ASSIGNMENT | Which lines of the data below include the string "with"? Return each of them.

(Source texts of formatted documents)
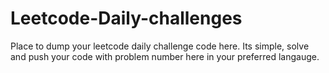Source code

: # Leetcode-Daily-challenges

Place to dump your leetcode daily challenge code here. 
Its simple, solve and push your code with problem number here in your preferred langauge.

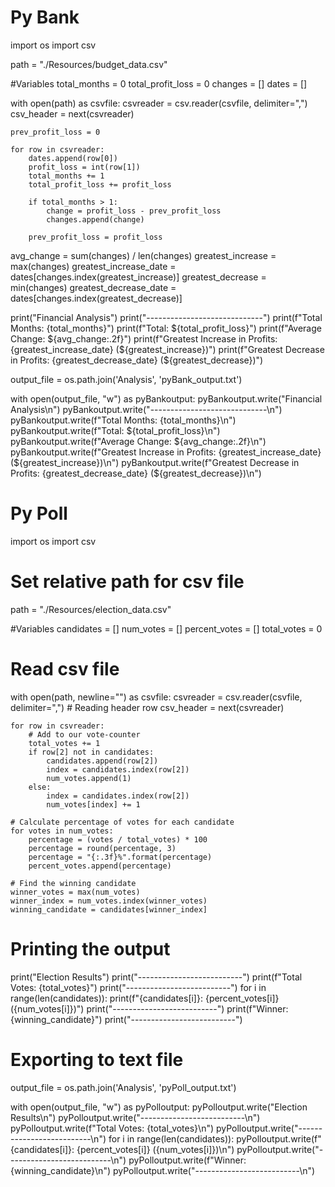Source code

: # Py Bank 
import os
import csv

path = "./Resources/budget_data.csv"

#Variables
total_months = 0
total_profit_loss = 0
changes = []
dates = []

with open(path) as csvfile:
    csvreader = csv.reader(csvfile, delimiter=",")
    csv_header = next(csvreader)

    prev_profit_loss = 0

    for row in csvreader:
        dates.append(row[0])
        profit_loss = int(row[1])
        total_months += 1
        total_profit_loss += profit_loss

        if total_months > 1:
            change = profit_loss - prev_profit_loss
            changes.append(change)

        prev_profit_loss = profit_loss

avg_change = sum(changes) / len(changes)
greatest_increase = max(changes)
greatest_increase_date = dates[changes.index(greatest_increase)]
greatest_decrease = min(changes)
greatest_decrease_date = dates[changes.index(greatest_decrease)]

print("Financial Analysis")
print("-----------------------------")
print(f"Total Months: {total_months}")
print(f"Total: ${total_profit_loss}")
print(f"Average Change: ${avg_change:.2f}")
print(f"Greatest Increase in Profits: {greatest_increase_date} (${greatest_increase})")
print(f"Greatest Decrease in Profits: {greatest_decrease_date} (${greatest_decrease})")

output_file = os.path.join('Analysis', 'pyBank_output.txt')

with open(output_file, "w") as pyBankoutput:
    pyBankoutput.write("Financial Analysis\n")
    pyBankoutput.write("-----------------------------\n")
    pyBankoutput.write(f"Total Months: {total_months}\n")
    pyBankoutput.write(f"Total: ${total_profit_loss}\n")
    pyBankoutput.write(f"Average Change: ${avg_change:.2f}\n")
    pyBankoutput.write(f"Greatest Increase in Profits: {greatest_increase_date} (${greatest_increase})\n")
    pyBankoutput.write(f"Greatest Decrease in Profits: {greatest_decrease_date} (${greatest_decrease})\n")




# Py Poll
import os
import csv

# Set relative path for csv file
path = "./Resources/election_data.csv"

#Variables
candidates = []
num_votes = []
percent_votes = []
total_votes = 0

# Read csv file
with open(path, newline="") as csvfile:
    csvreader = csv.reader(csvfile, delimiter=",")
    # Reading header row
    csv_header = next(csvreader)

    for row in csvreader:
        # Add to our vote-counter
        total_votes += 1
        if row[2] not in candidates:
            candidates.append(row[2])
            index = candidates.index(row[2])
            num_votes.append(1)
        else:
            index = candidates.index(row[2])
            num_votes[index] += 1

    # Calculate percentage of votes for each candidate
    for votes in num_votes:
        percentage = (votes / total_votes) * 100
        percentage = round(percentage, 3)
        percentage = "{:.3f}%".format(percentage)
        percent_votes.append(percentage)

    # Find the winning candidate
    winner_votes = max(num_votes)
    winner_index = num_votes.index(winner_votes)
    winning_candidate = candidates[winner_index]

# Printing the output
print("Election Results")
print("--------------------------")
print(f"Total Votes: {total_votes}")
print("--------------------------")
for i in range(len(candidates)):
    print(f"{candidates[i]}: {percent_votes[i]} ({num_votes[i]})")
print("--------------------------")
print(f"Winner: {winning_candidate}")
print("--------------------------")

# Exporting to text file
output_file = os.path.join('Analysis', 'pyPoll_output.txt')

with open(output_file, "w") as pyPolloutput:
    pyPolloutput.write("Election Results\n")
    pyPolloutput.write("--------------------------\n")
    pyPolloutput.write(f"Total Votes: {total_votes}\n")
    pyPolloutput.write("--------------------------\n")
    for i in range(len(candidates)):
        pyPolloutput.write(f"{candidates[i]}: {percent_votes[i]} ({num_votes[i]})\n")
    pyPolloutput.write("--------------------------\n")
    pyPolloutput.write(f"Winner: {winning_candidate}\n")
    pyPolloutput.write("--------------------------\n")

EXERCISE RESULT |
Its simple, solve and push your code with problem number here in your preferred langauge.
with open(path) as csvfile:
with open(output_file, "w") as pyBankoutput:
with open(path, newline="") as csvfile:
with open(output_file, "w") as pyPolloutput:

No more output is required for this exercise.